50 years ago, Orlando changed dramatically as Walt Disney flew over the region and decided that the unspoiled natural paradise of Central Florida was the best place to grow his dream of an attraction that would far surpass Disneyland

Fifty years ago tomorrow, Orlando woke up to a fine fall day like the kind advertised in the tourist brochures in northern travel offices. Sapphire skies stretched over citrus groves, green scrub palmetto and countless pockets of blue lakes, where white egrets filled the tops of cypress trees not yet brown.

In the neighborhoods in and around the city’s core, gray Spanish moss draped the limbs of evergreen oaks, and a few red maples were beginning to turn. Aside from these latter deciduous trees, though, evergreen palms and pines colored most of what anyone would see when they looked outside their open windows in Rosemont, Azalea Park or the aptly named Pine Hills.

It was about 60 degrees that morning, and the high would reach only 81, if even that.

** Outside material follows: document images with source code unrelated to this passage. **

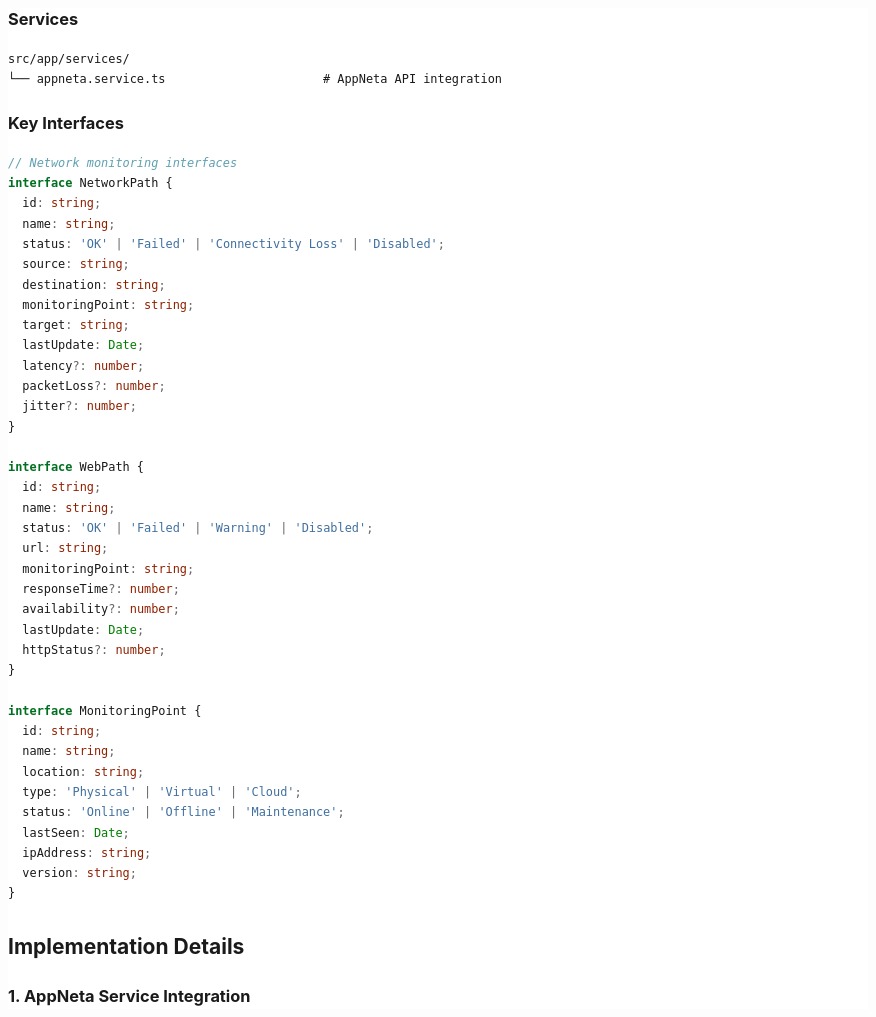 ### Services

```
src/app/services/
└── appneta.service.ts                      # AppNeta API integration
```

### Key Interfaces

```typescript
// Network monitoring interfaces
interface NetworkPath {
  id: string;
  name: string;
  status: 'OK' | 'Failed' | 'Connectivity Loss' | 'Disabled';
  source: string;
  destination: string;
  monitoringPoint: string;
  target: string;
  lastUpdate: Date;
  latency?: number;
  packetLoss?: number;
  jitter?: number;
}

interface WebPath {
  id: string;
  name: string;
  status: 'OK' | 'Failed' | 'Warning' | 'Disabled';
  url: string;
  monitoringPoint: string;
  responseTime?: number;
  availability?: number;
  lastUpdate: Date;
  httpStatus?: number;
}

interface MonitoringPoint {
  id: string;
  name: string;
  location: string;
  type: 'Physical' | 'Virtual' | 'Cloud';
  status: 'Online' | 'Offline' | 'Maintenance';
  lastSeen: Date;
  ipAddress: string;
  version: string;
}
```

## Implementation Details

### 1. AppNeta Service Integration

Summer’s relative humidity had given way to a more tolerable dewpoint, and there would be no rainfall on such a pleasant autumn day. Instead, Orlando and the rest of the outlying region would bask in the sunshine for which the state was known.

The mild weather and the mostly evergreen terrain would give credence to what the tourist brochures at the time promised: This region was a kingdom of sunshine and a perpetual living landscape, a subtropical clime far removed from the fall chill of northern cities and states.

At the time, Orlando and the rest of Central Florida may not have been as well-known to the rest of the country as sun-tanned Miami or sea-storied Key West. Nor was it as famous as Cocoa Beach, where you could watch buff young men ride the ocean on surfboards or look skyward and see how smart young men were sending flaming rockets headlong into the New Frontier.

Yet here, in the middle of the peninsula, was an eden. All you had to do was find your way here. And 50 years ago, on a typical fall day in Central Florida, one very important man did.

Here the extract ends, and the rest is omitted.